Which lines of the entries contain the string "NormalTok"? Please find them and copy them.
-----
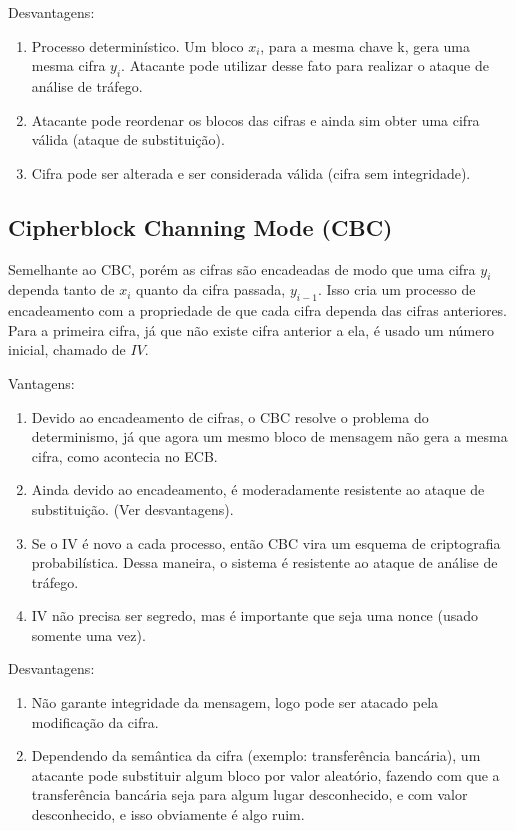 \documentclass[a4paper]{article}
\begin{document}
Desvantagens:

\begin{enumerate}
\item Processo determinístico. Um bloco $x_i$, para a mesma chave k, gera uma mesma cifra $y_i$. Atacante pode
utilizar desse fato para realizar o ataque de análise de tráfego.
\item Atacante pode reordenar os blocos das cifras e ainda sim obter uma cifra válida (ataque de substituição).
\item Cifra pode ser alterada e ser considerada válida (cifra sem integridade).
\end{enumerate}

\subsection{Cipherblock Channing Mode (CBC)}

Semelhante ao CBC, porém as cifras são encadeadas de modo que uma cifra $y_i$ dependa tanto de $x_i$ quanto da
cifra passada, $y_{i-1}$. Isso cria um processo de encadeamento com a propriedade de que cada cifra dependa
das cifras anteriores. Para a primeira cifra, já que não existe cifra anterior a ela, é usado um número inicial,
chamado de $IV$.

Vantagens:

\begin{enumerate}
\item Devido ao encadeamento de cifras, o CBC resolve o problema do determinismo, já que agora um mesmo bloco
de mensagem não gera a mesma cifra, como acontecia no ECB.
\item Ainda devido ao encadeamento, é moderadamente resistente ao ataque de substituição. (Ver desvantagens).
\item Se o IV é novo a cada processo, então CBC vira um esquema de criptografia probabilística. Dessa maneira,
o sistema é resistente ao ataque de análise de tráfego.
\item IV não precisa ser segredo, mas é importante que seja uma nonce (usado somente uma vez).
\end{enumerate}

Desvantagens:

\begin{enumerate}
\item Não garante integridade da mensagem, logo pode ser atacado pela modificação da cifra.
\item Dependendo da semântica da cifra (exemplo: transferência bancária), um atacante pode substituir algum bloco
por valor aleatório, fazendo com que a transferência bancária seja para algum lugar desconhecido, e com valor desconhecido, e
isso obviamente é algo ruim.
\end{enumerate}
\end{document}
-----
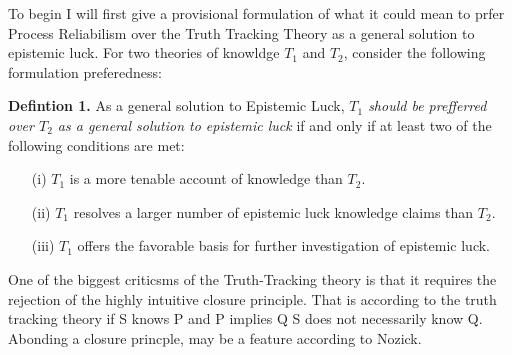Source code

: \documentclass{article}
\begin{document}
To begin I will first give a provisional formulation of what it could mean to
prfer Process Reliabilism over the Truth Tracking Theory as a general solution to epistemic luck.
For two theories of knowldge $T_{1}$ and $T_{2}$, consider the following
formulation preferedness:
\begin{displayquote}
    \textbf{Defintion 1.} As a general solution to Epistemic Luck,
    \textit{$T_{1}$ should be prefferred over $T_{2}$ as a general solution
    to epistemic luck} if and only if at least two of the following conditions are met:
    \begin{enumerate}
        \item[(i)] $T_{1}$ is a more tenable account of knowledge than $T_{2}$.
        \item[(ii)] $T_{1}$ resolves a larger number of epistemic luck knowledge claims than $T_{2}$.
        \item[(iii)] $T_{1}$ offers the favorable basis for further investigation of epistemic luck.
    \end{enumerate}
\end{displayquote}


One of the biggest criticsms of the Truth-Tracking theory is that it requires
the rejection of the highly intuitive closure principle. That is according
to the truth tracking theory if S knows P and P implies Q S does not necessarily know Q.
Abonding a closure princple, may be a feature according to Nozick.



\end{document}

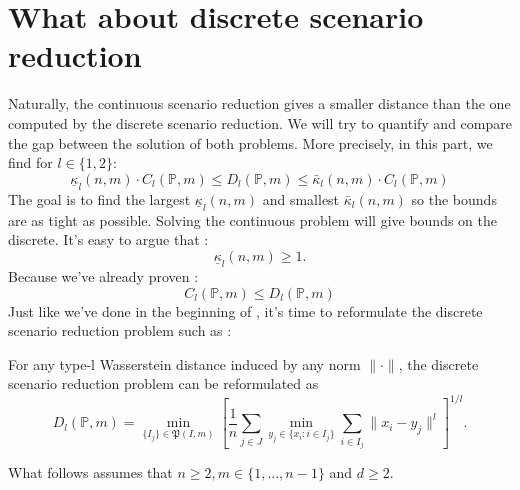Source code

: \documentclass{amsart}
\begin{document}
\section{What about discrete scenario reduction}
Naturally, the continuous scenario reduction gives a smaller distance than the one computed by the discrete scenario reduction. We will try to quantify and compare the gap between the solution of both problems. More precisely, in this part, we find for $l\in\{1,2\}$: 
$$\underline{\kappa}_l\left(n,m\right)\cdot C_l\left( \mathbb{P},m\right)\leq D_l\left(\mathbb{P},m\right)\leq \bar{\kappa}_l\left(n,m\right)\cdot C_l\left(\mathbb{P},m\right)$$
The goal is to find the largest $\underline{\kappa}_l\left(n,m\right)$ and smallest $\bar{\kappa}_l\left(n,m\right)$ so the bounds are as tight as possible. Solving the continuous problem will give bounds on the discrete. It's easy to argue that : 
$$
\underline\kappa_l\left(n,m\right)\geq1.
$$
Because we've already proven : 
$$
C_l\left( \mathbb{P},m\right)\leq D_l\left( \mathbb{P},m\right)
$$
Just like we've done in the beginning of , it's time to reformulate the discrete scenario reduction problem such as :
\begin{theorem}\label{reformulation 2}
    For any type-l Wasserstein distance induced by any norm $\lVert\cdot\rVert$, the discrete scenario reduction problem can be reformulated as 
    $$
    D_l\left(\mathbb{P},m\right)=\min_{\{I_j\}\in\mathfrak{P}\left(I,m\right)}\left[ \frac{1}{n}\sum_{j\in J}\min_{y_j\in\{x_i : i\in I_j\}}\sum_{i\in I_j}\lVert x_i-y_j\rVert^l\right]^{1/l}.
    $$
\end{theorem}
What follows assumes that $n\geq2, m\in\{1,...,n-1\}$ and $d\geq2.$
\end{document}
-----
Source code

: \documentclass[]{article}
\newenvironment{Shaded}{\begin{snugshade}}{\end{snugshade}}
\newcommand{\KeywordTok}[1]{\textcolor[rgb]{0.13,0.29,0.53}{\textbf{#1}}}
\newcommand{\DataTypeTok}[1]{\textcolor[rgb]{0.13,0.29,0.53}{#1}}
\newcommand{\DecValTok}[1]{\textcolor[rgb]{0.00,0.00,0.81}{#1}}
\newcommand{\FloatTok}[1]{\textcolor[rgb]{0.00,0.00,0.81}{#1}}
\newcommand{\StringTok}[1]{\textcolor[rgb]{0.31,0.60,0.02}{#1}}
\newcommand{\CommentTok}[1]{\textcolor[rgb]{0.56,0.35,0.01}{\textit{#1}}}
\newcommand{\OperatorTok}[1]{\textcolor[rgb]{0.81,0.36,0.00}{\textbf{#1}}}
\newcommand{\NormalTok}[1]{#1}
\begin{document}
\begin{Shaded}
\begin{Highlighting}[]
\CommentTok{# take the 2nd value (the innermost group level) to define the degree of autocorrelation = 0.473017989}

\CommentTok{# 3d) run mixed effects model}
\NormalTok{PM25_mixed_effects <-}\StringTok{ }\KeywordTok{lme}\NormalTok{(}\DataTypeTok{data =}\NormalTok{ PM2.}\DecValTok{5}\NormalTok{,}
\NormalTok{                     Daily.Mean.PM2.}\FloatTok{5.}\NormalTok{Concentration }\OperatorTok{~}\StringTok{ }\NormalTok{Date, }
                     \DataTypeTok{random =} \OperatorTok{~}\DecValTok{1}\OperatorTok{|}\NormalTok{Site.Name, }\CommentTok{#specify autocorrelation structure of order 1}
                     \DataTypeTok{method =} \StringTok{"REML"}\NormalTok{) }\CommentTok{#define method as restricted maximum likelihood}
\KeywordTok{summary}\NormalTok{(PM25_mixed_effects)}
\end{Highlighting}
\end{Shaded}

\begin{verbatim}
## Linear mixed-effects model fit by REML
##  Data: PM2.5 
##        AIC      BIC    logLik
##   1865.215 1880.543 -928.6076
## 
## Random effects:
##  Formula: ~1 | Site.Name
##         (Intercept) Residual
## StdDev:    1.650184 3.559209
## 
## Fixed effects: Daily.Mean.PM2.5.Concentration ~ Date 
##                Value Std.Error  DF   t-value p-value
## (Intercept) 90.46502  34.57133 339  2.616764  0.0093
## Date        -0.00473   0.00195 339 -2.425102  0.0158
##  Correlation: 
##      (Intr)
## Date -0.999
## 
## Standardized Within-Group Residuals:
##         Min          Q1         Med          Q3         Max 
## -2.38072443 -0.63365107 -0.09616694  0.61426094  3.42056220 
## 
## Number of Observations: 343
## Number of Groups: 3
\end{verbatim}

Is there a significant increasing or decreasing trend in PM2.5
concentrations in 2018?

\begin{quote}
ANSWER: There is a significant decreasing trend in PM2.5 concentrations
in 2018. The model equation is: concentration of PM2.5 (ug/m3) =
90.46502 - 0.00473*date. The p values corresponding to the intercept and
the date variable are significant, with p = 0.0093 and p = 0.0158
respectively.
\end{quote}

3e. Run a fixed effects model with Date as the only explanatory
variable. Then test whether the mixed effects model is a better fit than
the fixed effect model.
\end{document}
-----
## Solution below:
\newcommand{\NormalTok}[1]{#1}
\NormalTok{PM25_mixed_effects <-}\StringTok{ }\KeywordTok{lme}\NormalTok{(}\DataTypeTok{data =}\NormalTok{ PM2.}\DecValTok{5}\NormalTok{,}
\NormalTok{                     Daily.Mean.PM2.}\FloatTok{5.}\NormalTok{Concentration }\OperatorTok{~}\StringTok{ }\NormalTok{Date, }
                     \DataTypeTok{random =} \OperatorTok{~}\DecValTok{1}\OperatorTok{|}\NormalTok{Site.Name, }\CommentTok{#specify autocorrelation structure of order 1}
                     \DataTypeTok{method =} \StringTok{"REML"}\NormalTok{) }\CommentTok{#define method as restricted maximum likelihood}
\KeywordTok{summary}\NormalTok{(PM25_mixed_effects)}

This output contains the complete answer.